A discussion on some of the changes and perspectives of the incumbent mobile/cellular provider in the Bahamas in anticipation of the opening of that market segment to competition.
As many of you would be aware, the Bahamas is in the process of liberalising its mobile/cellular market. Currently, its monopoly incumbent is the Bahamas Telecommunications Company (BTC), and the plan is for the country to be in a position to issue a second mobile/cellular licence in a few months, and possibly a third in a few years. Last week, a milestone in the licence application process was achieved. Three interested parties submitted proposals for that second licence: Cable Bahamas, Digicel and Virgin Mobile.

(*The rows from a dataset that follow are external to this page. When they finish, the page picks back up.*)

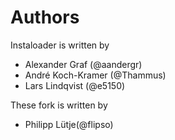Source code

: Authors
=======

Instaloader is written by

- Alexander Graf (@aandergr)
- André Koch-Kramer (@Thammus)
- Lars Lindqvist (@e5150)

These fork is written by

- Philipp Lütje(@flipso)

The next stages of selection process for a new licensee are likely to be behind closed doors, as it would comprise the evaluation of the technical and financial proposals submitted by the applicants, and thereafter, evaluation of the radio frequency spectrum proposal. However, it is interesting to see how the current market and those connected to it are adjusting to accommodate the changes that are imminent. Below, the focus is on the incumbent, the BTC.

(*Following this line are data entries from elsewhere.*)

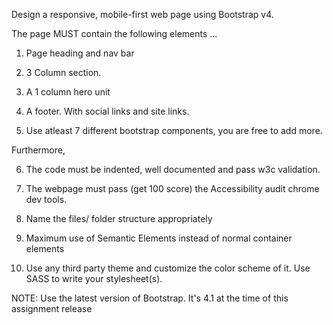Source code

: <!-- Bootstrap Assignment -->

Design a responsive, mobile-first web page using Bootstrap v4.

The page MUST contain the following elements ...

1. Page heading and nav bar

2. 3 Column section. 

3. A 1 column hero unit

4. A footer. With social links and site links.

5. Use atleast 7 different bootstrap components, you are free to add more.

 Furthermore,

6. The code must be indented, well documented and pass w3c validation.

7. The webpage must pass (get 100 score) the Accessibility audit chrome dev tools.

8. Name the files/ folder structure appropriately

9. Maximum use of Semantic Elements instead of normal container elements

10. Use any third party theme and customize the color scheme of it. Use SASS to write your stylesheet(s).

NOTE: Use the latest version of Bootstrap. It's 4.1 at the time of this assignment release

The intention to open the Bahamas’ mobile/cellular market has been a long time in the making. It was part of the negotiations when the BTC was privatised in 2011, where it was agreed that the mobile/cellular market would closed for at least three years, up to April 2014. It therefore meant that during that time, and learning from the experiences of other incumbents, such as LIME in Jamaica, the BTC has had the opportunity to strengthen its position in that market.

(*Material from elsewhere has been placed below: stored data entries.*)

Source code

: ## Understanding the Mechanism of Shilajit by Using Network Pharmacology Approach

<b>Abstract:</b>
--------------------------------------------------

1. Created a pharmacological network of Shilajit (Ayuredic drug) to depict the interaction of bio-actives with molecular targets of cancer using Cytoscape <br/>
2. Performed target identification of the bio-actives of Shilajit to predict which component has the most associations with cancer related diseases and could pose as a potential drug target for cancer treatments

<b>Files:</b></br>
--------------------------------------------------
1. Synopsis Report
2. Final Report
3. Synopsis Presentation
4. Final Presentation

Based on the news items collated in our Roundup series, and over the past three and a half years, the BTC has expanded and upgraded its network considerably, and has also thinned its staff complement. It may therefore be more difficult – not necessarily impossible – for a new entrant to get decent traction in areas where the BTC has already established a footprint.
Revenue loss imminent
A report in the local Tribune newspaper stated that the BTC “is bracing for a 20 per cent cut in income over the next four years as a result of losing its lucrative cellular monopoly”. Although losses in revenue is a distinct possibility, it can be argued that its severity will be, to an appreciable degree, dependent on the measures that the BTC itself has instituted, recognising that it is the incumbent and has had well over three years to prepare itself for competition in that segment.
However, it is also important to realise that in having new entrants, especially in a market that is not yet saturated, means that there is scope for the market to grow, which can open up a range of opportunities that would not otherwise exist. Further, with no new player selected, it would not yet be clear what strategy it intends to employ to enter the market, and correspondingly what counterstrategies (if any) the BTC might have up its sleeve.
On a separate note, in the comments for the Tribune article, BTC Faces 20% Income Cut Via Monopoly End, Bahamian consumers appeared more disgruntled by the fact that the BTC has basically neglected all of its other services, such as fixed-line telephony, in favour of the mobile/cellular segment. This posture is not unexpected, as it has been the go-to approach in the LIME/Cable & Wireless playbook across the region. However, when the dust settles, one might find that the BTC would have lost considerably more footing in all other services (than mobile/cellular), and has compromised its position for the delivery of data-driven services, which arguably is where the longer term emphasis and disruption will be occurring.